▶ **RECORDS FOR THIS TASK**:
▽

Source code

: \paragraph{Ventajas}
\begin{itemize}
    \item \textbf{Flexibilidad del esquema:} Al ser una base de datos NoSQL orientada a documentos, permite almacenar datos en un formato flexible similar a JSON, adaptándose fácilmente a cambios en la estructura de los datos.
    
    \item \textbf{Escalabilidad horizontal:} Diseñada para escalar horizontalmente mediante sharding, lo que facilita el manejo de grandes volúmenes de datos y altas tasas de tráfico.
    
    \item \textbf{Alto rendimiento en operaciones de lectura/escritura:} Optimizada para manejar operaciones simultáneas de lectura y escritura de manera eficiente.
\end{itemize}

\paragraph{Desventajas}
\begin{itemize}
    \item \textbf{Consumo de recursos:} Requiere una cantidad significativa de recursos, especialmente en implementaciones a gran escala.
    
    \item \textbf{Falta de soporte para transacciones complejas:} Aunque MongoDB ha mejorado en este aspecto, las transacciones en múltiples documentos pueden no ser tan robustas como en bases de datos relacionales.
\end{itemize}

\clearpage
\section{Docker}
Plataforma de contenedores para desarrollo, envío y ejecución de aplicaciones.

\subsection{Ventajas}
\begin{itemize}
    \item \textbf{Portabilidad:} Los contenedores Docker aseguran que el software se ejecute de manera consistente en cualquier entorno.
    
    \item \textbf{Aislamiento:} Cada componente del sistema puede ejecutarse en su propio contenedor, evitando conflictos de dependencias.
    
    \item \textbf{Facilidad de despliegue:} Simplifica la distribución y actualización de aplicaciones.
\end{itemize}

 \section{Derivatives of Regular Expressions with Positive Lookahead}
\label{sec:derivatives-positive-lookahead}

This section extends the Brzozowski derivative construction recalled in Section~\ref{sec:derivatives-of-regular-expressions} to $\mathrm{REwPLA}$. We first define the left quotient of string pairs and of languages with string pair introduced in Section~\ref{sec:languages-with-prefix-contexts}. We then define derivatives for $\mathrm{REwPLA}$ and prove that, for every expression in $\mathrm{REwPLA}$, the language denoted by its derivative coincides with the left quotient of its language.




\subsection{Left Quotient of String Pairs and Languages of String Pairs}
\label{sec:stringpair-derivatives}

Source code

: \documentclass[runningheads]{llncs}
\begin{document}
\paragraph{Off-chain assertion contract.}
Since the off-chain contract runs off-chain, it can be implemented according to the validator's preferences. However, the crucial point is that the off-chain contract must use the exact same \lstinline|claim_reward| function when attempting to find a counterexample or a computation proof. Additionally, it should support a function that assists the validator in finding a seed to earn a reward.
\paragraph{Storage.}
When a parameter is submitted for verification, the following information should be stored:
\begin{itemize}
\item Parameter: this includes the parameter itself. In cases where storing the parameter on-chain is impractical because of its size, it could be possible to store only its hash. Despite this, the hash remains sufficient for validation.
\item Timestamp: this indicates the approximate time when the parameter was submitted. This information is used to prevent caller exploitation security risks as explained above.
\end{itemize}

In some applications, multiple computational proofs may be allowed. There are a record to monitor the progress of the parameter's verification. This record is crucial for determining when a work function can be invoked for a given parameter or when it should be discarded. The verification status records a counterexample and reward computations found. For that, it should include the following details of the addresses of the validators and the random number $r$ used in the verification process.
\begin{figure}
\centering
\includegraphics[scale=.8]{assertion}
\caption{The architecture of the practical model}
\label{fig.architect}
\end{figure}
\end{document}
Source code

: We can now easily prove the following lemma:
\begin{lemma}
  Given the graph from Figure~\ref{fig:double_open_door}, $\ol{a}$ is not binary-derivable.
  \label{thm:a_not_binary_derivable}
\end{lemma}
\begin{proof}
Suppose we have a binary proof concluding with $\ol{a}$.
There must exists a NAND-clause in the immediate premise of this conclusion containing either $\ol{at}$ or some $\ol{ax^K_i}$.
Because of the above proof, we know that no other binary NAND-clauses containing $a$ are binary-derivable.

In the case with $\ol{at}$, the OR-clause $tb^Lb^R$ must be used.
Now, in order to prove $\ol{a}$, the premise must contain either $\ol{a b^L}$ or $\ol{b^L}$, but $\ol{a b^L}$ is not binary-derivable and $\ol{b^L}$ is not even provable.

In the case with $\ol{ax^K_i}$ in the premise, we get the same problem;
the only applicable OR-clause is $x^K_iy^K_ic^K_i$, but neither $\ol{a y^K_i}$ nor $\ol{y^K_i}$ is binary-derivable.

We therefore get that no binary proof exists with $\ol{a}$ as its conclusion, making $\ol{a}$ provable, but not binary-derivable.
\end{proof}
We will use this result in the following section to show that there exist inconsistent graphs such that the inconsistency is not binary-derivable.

△

▶ **REQUIRED WORK**: Each line holding the word "contenedores" must be pulled from the records.

▶ **THE ANSWER**:
Plataforma de contenedores para desarrollo, envío y ejecución de aplicaciones.
    \item \textbf{Portabilidad:} Los contenedores Docker aseguran que el software se ejecute de manera consistente en cualquier entorno.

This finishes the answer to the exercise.